Today we are open sourcing one of our internal tools kafka-schema-sync.

One of the problems we face at Astradot is keeping our staging and prod environments in sync with respect to Kafka topics. Engineers can create tons of Kafka topics, with different configurations for each. We wanted a central place for engineers to store the names and configuration of the topics, without needing to get that information by directly querying Kafka itself. We also wanted to easily understand what exact topics and configs are deployed in our various environments like staging and prod.
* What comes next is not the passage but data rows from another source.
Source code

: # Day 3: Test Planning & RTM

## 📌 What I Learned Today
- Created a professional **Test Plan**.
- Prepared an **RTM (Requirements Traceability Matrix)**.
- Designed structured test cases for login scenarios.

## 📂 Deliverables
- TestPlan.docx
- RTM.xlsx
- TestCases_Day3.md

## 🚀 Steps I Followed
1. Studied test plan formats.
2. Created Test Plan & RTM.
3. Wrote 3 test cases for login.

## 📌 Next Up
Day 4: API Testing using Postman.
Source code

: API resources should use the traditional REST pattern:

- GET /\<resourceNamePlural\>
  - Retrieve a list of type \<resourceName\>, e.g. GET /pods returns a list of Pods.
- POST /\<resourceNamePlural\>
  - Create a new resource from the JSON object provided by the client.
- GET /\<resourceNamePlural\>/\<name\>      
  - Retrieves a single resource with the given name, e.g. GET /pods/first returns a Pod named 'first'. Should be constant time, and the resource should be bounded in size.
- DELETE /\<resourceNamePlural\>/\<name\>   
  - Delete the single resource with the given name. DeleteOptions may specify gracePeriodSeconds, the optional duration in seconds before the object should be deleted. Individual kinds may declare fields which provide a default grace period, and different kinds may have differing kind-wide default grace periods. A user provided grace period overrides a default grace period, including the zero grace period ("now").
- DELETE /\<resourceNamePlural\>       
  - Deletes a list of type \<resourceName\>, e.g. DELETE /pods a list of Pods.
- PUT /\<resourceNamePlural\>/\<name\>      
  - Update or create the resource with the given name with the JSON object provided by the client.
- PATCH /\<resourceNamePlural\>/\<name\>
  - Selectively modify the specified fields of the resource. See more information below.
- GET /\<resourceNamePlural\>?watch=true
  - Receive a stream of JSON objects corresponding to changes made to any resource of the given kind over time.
kafka-schema-sync solves that problem by taking in a simple yaml file containing the description of all the kafka topics in a cluster. It then runs against your kafka cluster and creates/updates the kafka topics as decribed in the yaml. We keep separate yaml files for separate environments, eg staging.yml , prod.yml, thus allowing us to easily see what topics are deployed in each environment.  Here is a sample yaml config:

bootstrapServers: "localhost:9092"
replication: 3
defaultCompression: "zstd"
 - name: server-metrics
   retentionHours: 6
 - name: user-events
   retentionHours: 48

It is super easy to install:

npm install --global @astradot/kafka-schema-sync

To run:

kafka-schema-sync --config staging.yml

Feel free to send feedback and PRs to our Github repo!